Activity: Only a number is wanted: how many lines of the entries include the string "rudder"?

** Opening Record excerpts block **

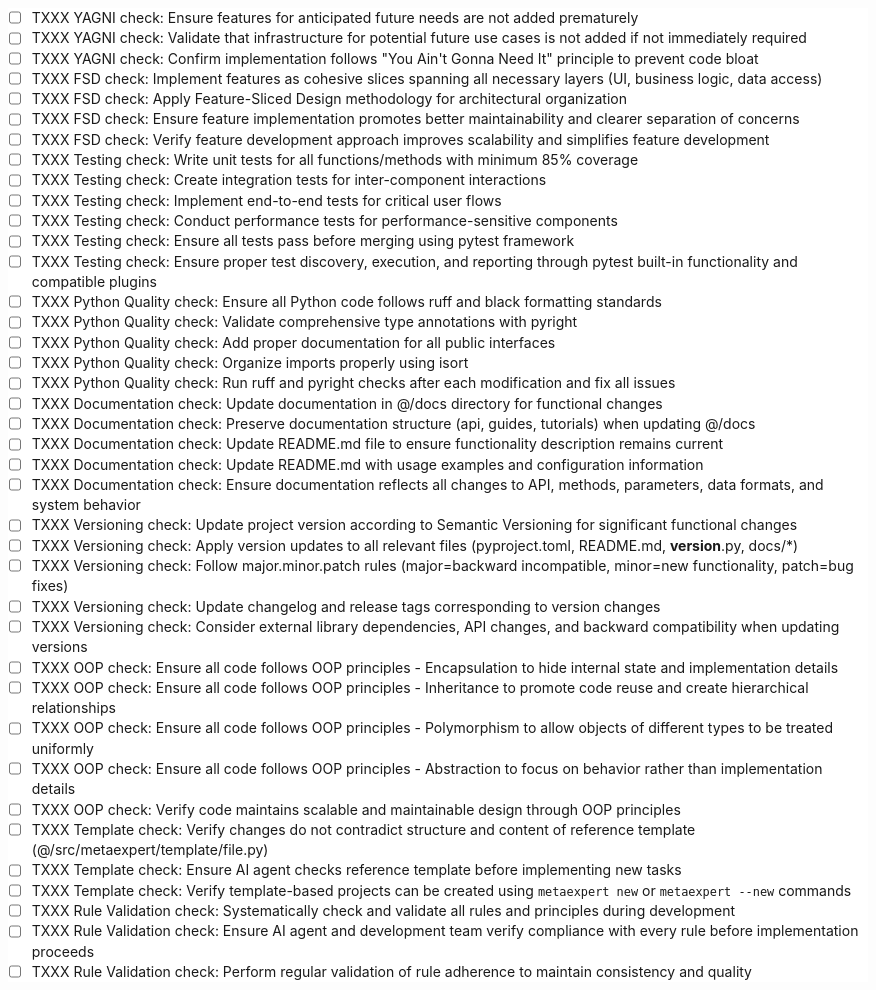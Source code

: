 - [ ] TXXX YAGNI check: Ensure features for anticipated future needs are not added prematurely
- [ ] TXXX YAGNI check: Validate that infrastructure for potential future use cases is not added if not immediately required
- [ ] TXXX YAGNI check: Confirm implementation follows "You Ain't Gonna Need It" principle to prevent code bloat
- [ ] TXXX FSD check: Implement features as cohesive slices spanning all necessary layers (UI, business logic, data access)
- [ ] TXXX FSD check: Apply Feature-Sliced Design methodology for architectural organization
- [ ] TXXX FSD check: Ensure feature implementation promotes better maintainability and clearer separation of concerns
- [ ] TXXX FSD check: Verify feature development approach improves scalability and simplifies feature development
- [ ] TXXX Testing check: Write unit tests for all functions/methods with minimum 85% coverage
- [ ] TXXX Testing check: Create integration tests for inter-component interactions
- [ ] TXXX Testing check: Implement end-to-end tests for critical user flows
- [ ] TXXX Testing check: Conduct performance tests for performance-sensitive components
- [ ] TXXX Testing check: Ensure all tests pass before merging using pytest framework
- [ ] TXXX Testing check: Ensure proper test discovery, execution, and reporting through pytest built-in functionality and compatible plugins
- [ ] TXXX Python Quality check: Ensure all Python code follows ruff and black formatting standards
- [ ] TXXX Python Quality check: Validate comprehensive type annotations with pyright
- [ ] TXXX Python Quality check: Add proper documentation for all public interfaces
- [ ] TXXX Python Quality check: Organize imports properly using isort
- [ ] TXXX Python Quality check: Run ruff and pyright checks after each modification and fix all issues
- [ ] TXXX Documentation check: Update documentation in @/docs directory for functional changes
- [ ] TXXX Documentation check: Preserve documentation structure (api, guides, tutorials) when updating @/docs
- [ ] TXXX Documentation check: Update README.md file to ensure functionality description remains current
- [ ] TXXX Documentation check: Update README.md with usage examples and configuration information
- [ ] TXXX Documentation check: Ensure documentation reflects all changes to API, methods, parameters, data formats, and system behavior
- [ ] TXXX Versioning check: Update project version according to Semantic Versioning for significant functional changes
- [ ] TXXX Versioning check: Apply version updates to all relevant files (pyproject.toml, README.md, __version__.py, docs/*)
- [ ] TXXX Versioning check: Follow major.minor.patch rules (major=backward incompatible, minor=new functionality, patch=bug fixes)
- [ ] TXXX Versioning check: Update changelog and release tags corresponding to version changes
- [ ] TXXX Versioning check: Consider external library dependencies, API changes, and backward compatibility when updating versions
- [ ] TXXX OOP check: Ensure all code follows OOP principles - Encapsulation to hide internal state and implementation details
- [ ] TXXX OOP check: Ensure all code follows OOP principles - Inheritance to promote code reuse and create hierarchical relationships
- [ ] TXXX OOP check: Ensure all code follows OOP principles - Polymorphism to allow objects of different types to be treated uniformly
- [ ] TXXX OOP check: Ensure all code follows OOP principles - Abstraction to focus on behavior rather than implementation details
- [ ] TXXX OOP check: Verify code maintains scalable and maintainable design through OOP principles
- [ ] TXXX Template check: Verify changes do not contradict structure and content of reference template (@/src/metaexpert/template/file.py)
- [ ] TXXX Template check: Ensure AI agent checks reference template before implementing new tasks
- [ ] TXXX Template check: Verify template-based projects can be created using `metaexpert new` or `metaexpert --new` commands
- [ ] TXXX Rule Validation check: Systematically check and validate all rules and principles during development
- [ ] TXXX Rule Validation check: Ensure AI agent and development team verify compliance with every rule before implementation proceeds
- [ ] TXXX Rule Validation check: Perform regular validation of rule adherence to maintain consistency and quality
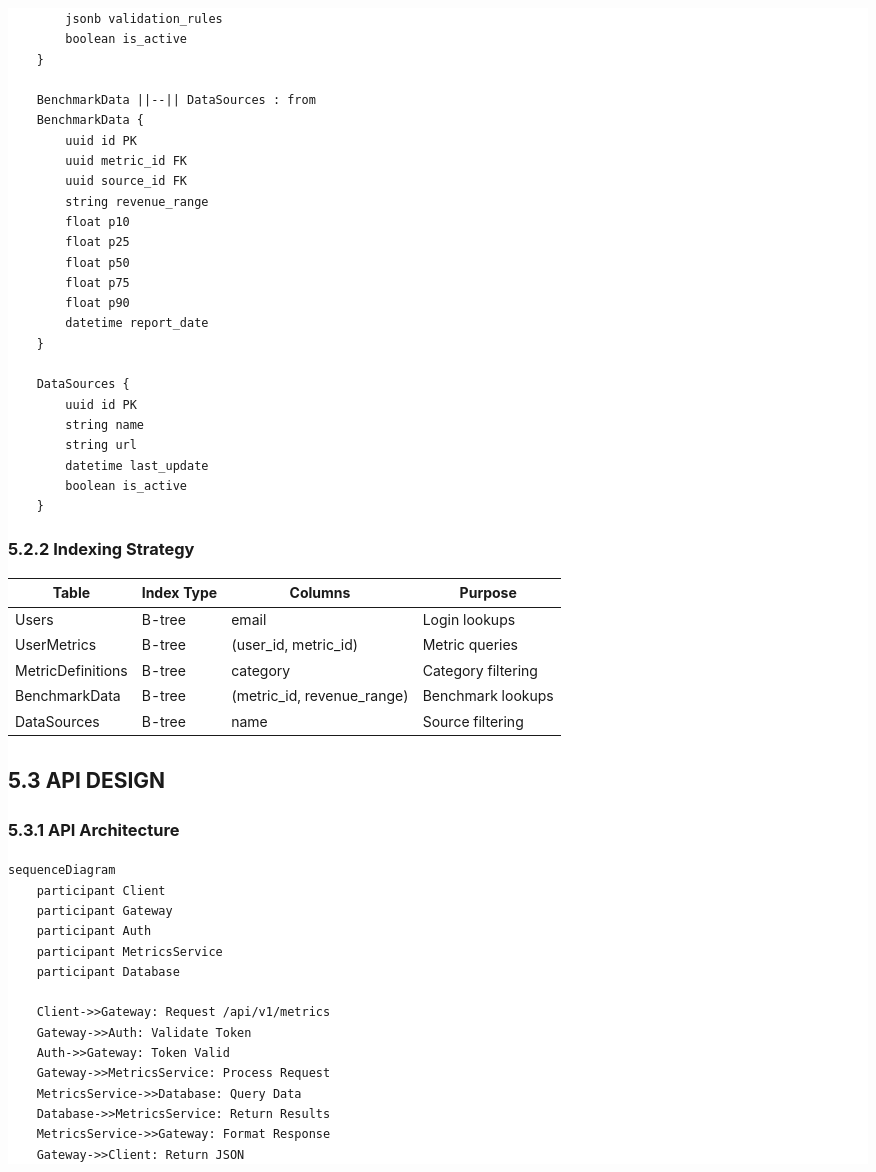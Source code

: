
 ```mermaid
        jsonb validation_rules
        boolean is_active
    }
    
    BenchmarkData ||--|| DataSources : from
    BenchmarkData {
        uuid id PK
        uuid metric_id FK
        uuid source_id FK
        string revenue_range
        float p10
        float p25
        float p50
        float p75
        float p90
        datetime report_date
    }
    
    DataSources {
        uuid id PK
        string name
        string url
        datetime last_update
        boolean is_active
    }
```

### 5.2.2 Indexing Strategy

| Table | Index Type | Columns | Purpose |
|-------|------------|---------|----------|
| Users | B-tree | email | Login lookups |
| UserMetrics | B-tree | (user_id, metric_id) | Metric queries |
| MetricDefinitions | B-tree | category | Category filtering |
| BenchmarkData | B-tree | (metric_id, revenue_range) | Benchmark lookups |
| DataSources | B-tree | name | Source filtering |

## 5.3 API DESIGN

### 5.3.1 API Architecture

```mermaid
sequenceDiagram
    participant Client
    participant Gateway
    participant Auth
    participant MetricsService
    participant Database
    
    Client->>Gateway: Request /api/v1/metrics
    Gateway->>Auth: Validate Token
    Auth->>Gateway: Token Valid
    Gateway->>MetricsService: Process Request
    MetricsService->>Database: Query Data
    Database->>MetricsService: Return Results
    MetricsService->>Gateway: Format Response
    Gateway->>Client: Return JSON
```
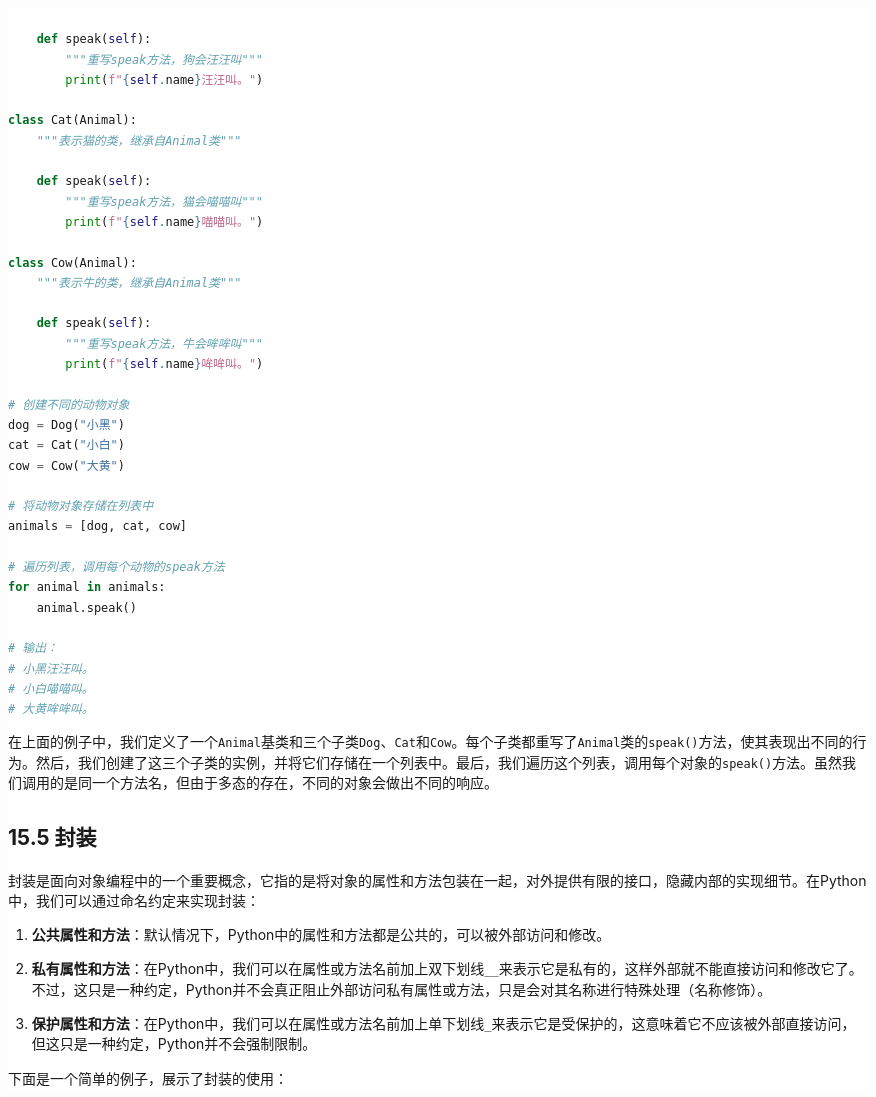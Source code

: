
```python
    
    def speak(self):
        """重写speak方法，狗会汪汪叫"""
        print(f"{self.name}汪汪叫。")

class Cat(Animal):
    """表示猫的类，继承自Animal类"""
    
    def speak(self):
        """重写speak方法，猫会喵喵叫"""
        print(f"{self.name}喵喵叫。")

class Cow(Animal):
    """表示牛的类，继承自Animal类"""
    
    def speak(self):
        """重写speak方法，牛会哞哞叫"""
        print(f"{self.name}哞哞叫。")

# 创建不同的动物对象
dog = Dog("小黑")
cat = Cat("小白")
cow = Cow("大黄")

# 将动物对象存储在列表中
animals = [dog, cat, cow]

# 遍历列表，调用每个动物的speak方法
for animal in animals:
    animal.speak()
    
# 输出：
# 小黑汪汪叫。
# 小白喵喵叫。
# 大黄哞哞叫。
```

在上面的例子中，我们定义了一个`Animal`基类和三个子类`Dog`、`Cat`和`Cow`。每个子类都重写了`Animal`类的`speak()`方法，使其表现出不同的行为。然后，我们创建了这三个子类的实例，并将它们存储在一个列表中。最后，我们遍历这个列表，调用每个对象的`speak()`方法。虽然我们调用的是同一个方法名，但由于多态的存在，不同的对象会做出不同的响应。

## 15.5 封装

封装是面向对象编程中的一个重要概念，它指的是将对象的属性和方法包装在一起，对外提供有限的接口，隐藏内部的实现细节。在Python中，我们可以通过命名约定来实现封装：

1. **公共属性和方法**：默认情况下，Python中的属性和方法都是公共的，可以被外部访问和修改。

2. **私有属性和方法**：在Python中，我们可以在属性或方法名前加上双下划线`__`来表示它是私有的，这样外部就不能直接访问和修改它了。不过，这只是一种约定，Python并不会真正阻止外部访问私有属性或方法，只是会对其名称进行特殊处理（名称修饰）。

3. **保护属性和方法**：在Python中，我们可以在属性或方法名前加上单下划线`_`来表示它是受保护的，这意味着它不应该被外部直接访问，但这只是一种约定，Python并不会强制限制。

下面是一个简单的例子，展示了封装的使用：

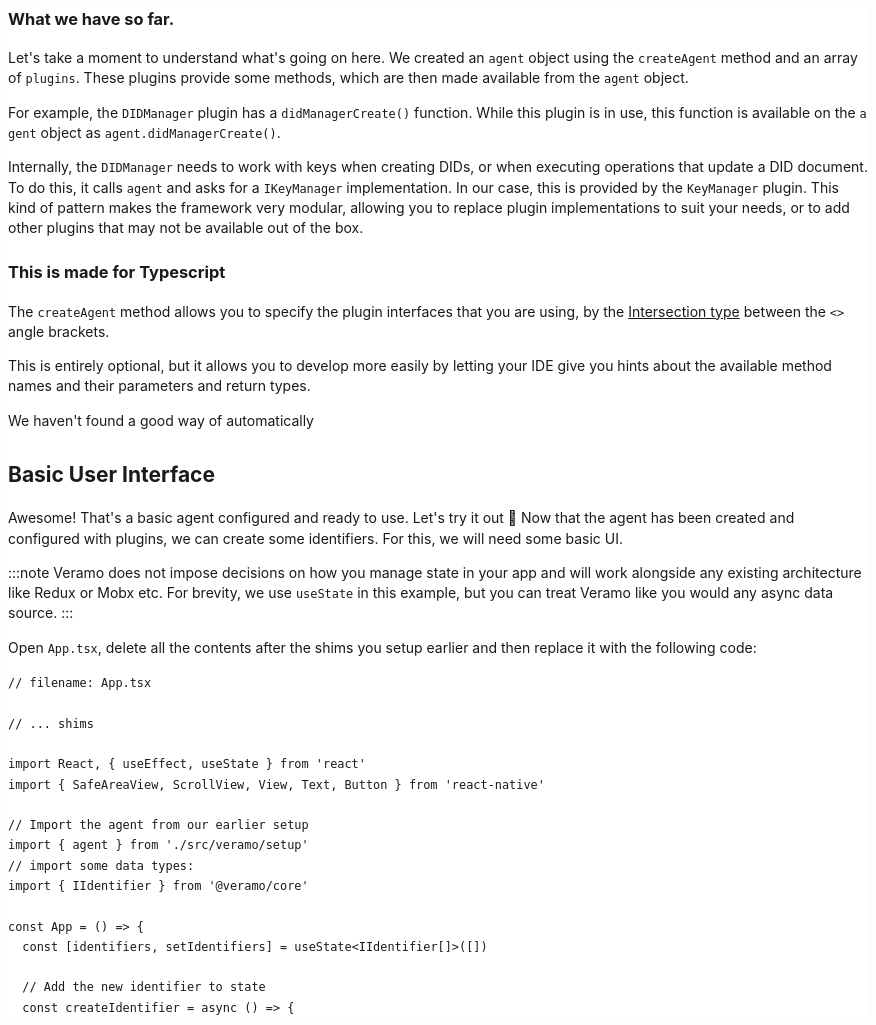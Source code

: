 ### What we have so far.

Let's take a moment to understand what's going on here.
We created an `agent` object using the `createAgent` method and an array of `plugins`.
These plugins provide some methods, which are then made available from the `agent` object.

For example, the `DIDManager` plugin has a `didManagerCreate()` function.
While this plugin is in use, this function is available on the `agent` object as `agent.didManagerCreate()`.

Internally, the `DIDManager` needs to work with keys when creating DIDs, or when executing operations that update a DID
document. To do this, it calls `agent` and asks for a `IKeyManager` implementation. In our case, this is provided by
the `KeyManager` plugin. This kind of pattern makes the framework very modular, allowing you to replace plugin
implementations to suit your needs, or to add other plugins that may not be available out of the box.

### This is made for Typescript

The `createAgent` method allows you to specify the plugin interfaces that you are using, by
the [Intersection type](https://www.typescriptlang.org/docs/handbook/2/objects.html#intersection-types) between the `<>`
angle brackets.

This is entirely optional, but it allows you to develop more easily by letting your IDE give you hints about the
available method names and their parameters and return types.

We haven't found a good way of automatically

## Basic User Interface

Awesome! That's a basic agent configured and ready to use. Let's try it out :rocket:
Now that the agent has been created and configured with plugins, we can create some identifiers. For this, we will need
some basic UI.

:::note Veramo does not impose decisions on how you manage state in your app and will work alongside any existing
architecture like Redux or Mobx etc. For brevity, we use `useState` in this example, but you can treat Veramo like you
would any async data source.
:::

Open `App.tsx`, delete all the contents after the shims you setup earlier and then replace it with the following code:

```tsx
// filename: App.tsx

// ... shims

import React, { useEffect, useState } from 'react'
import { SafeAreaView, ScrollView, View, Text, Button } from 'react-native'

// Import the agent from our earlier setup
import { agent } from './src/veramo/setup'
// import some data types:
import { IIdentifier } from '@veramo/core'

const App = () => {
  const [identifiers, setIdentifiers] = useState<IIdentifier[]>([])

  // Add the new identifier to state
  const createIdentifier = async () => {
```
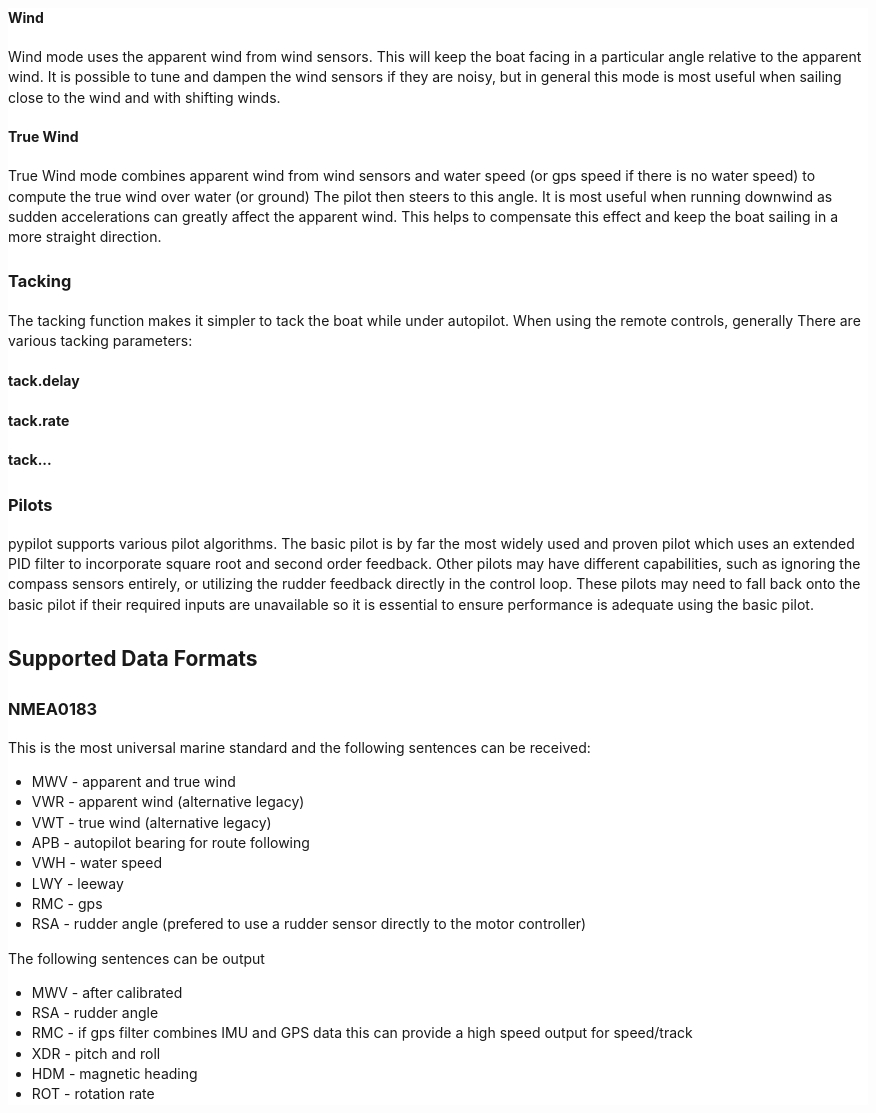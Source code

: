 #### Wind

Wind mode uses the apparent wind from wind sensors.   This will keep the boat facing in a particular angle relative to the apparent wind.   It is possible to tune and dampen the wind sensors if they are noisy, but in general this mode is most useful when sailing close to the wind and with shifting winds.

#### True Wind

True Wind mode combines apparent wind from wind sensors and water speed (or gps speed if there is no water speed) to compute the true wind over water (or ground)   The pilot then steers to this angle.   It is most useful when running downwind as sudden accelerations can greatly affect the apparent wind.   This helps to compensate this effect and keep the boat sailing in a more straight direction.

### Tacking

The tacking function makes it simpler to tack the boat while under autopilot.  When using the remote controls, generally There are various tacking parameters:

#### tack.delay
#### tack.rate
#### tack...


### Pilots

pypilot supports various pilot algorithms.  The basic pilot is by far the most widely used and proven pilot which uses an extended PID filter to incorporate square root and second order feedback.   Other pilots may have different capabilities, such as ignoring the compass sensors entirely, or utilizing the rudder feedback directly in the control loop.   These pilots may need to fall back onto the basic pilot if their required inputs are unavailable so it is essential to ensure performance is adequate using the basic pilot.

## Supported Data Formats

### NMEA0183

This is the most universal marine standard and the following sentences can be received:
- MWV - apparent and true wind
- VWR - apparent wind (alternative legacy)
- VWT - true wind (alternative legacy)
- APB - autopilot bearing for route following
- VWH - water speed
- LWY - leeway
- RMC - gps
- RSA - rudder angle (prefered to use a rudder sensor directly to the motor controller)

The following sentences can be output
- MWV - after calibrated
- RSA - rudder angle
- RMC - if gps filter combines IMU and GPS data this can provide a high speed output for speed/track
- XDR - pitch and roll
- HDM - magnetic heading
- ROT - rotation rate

** Closing Record excerpts block **

Written solution: 3